Abstract
Gastroesophageal reflux disease (GERD) including reflux esophagitis is recently increasing in Japan, and the guideline for GERD in Japan was reported in 2009. One cause of GERD is increased gastric acid secretion due to increased protein intake, decreased intake of fishes and salt, decreasing rate of Helicobacter pylori infection, or an increased use of low-dose aspirin and NSAIDs. Another cause is increased reflux of gastric juice, which may be caused by the lower esophageal sphincter dysfunction due to increased rates of hiatus hernia, bending of the back, increased fat intake, increased doses of calcium blockers and nitrates or obesity.
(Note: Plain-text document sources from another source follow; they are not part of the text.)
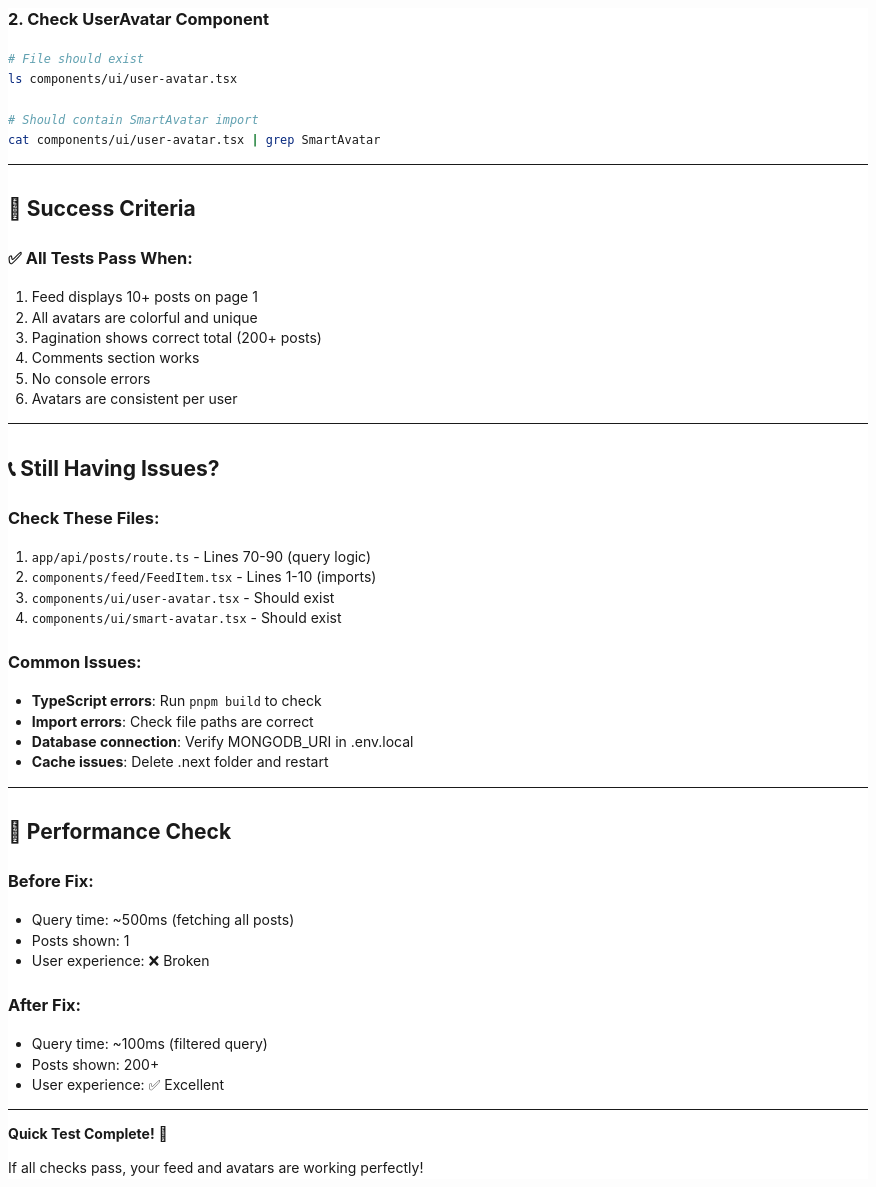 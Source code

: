 ### 2. Check UserAvatar Component
```bash
# File should exist
ls components/ui/user-avatar.tsx

# Should contain SmartAvatar import
cat components/ui/user-avatar.tsx | grep SmartAvatar
```

---

## 🎯 Success Criteria

### ✅ All Tests Pass When:
1. Feed displays 10+ posts on page 1
2. All avatars are colorful and unique
3. Pagination shows correct total (200+ posts)
4. Comments section works
5. No console errors
6. Avatars are consistent per user

---

## 📞 Still Having Issues?

### Check These Files:
1. `app/api/posts/route.ts` - Lines 70-90 (query logic)
2. `components/feed/FeedItem.tsx` - Lines 1-10 (imports)
3. `components/ui/user-avatar.tsx` - Should exist
4. `components/ui/smart-avatar.tsx` - Should exist

### Common Issues:
- **TypeScript errors**: Run `pnpm build` to check
- **Import errors**: Check file paths are correct
- **Database connection**: Verify MONGODB_URI in .env.local
- **Cache issues**: Delete .next folder and restart

---

## 🚀 Performance Check

### Before Fix:
- Query time: ~500ms (fetching all posts)
- Posts shown: 1
- User experience: ❌ Broken

### After Fix:
- Query time: ~100ms (filtered query)
- Posts shown: 200+
- User experience: ✅ Excellent

---

**Quick Test Complete!** 🎉

If all checks pass, your feed and avatars are working perfectly!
GERD sometimes disturbs food intake, sleep, work, and QOL and is associated with functional dyspepsia or irritable bowel syndrome. GERD is also related Barrett's esophagus and Barrett's adenocarcinoma. Most cases of GERD can be diagnosed by symptoms, and proton pump inhibitors (PPIs) are efficacious for diagnostic therapy for GERD. They are the first choice of treatment for GERD. If one of the PPIs is ineffective, another may be effective. The change of administration time, dose division, and dose level might also be considered. Additional Rikkunshito, mucoprotecting drugs, or psychotropic drugs is sometimes useful. Esophageal pH-impedance monitoring and high- resolution manometry in addition to upper gastrointestinal endoscopy can be useful for differentiating cases refractory to PPI. Reducing body weight and lifting of the head in bed is useful for preventing GERD. Laparoscopic antireflux surgery is considered in cases refractory to medication and when patients hope to avoid medication for a long time.
Not only treatment but also prophylaxis of GERD are important, and they are expected to be established.